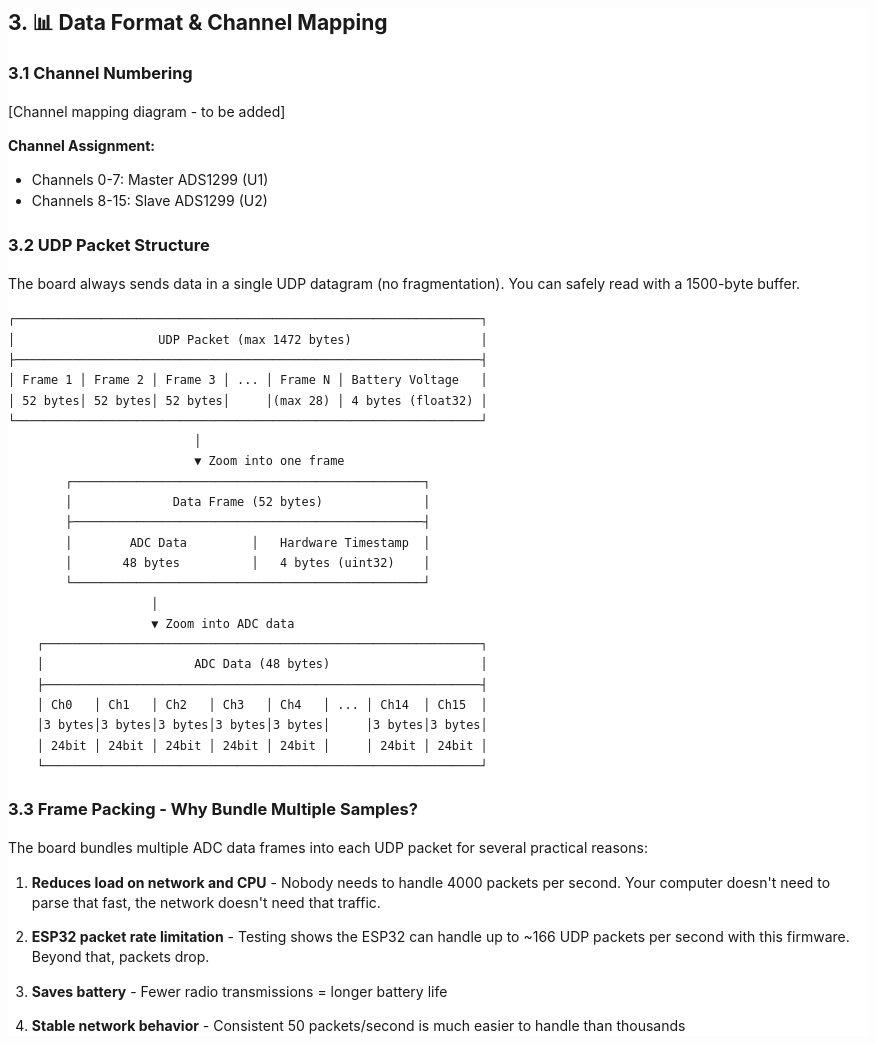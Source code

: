 ## 3. 📊 Data Format & Channel Mapping

### 3.1 Channel Numbering

[Channel mapping diagram - to be added]

**Channel Assignment:**
- Channels 0-7: Master ADS1299 (U1)
- Channels 8-15: Slave ADS1299 (U2)

### 3.2 UDP Packet Structure

The board always sends data in a single UDP datagram (no fragmentation). You can safely read with a 1500-byte buffer.

```
┌─────────────────────────────────────────────────────────────────┐
│                    UDP Packet (max 1472 bytes)                  │
├─────────────────────────────────────────────────────────────────┤
│ Frame 1 │ Frame 2 │ Frame 3 │ ... │ Frame N │ Battery Voltage   │
│ 52 bytes│ 52 bytes│ 52 bytes│     │(max 28) │ 4 bytes (float32) │
└─────────────────────────────────────────────────────────────────┘
                          │
                          ▼ Zoom into one frame
        ┌─────────────────────────────────────────────────┐
        │              Data Frame (52 bytes)              │
        ├─────────────────────────────────────────────────┤
        │        ADC Data         │   Hardware Timestamp  │
        │       48 bytes          │   4 bytes (uint32)    │
        └─────────────────────────────────────────────────┘
                    │
                    ▼ Zoom into ADC data
    ┌─────────────────────────────────────────────────────────────┐
    │                     ADC Data (48 bytes)                     │
    ├─────────────────────────────────────────────────────────────┤
    │ Ch0   │ Ch1   │ Ch2   │ Ch3   │ Ch4   │ ... │ Ch14  │ Ch15  │
    │3 bytes│3 bytes│3 bytes│3 bytes│3 bytes│     │3 bytes│3 bytes│
    │ 24bit │ 24bit │ 24bit │ 24bit │ 24bit │     │ 24bit │ 24bit │
    └─────────────────────────────────────────────────────────────┘
```

### 3.3 Frame Packing - Why Bundle Multiple Samples?

The board bundles multiple ADC data frames into each UDP packet for several practical reasons:

1. **Reduces load on network and CPU** - Nobody needs to handle 4000 packets per second. Your computer doesn't need to parse that fast, the network doesn't need that traffic.

2. **ESP32 packet rate limitation** - Testing shows the ESP32 can handle up to ~166 UDP packets per second with this firmware. Beyond that, packets drop.

3. **Saves battery** - Fewer radio transmissions = longer battery life

4. **Stable network behavior** - Consistent 50 packets/second is much easier to handle than thousands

• THE PROBLEM: I need exact copies of the lines from the one holding "3. **Saves battery**" through the end of the records above, and nothing beyond them.

• TASK RESPONSE:
3. **Saves battery** - Fewer radio transmissions = longer battery life

4. **Stable network behavior** - Consistent 50 packets/second is much easier to handle than thousands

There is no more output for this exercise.